Author(s):
Narotamo, Hemaxi ; Dias, Mariana ; Santos, Ricardo ; Carreiro, André V. ; Gamboa, Hugo ; Silveira, Margarida
Date: 2024
Persistent ID: http://hdl.handle.net/10362/178851
Origin: Repositório Institucional da UNL
Project/scholarship:
info:eu-repo/grantAgreement/FCT/OE/SFRH%2FBD%2F151375%2F2021/PT;
info:eu-repo/grantAgreement/FCT//2020.04511.BD/PT;
Subject(s): Cardiovascular diseases; Convolutional neural networks; Deep learning; Electrocardiogram classification; Multimodal artificial intelligence; Recurrent neural networks; Signal Processing; Biomedical Engineering; Health Informatics; SDG 3 - Good Health and Well-being
Description
Publisher Copyright: © 2024 The Author(s)

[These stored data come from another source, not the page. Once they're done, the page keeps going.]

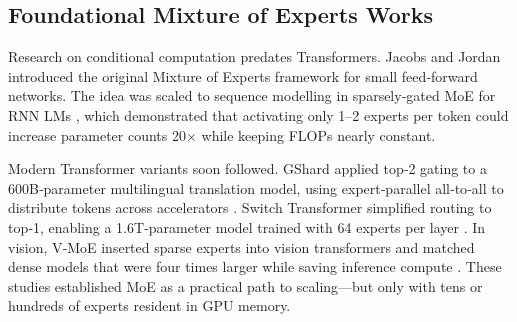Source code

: \documentclass[12pt]{article}
\begin{document}
\subsection{Foundational Mixture of Experts Works}
Research on conditional computation predates Transformers. Jacobs and Jordan \cite{OriginalMoE1991} introduced the original Mixture of Experts framework for small feed‑forward networks. The idea was scaled to sequence modelling in sparsely‑gated MoE for RNN LMs \cite{SparselyGatedMoE2017}, which demonstrated that activating only 1–2 experts per token could increase parameter counts 20$\times$ while keeping FLOPs nearly constant.

Modern Transformer variants soon followed. GShard applied top‑2 gating to a 600B‑parameter multilingual translation model, using expert‑parallel all‑to‑all to distribute tokens across accelerators \cite{GShard2020}. Switch Transformer simplified routing to top‑1, enabling a 1.6T‑parameter model trained with 64 experts per layer \cite{SwitchTransformer2021}. In vision, V‑MoE inserted sparse experts into vision transformers and matched dense models that were four times larger while saving inference compute \cite{VMoE2021}. These studies established MoE as a practical path to scaling—but only with tens or hundreds of experts resident in GPU memory.
\end{document}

The improved diagnosis of cardiovascular diseases (CVD) from electrocardiograms (ECG) may help prevent their severity. Since Deep Learning (DL) became popular, several DL methods have been developed for ECG classification. In this work, we compare how different methods for ECG signal representation perform in the multi-label classification of CVDs, including recent attention-based strategies. Furthermore, multimodal fusion strategies are employed to improve the prediction capacity of individual representation networks. The publicly available PTB-XL ECG dataset, which contains 21,837 records and labels for the diagnosis of 4 CVDs, was used for the task. Two DL strategies using different processing approaches were compared. Recurrent Neural Network-based models take advantage of the temporal dependence between raw signal values, namely through Gated Recurrent Unit (GRU), Long Short Term Memory (LSTM) and 1D-Convolutional Neural Network models. Additionally, the raw ECG was converted into image representations, based on recent work, and the classification was performed using distinct 2D-Convolutional Neural Networks. The potential of multimodal DL was then studied through early, late and joint data fusion strategies, to evaluate the benefit of resorting to multiple representations. Results based on the 1D ECG representation outperform image-based approaches and multimodal models. The best model, GRU, achieved sensitivity and specificity of 79.67% and 81.04%, respectively.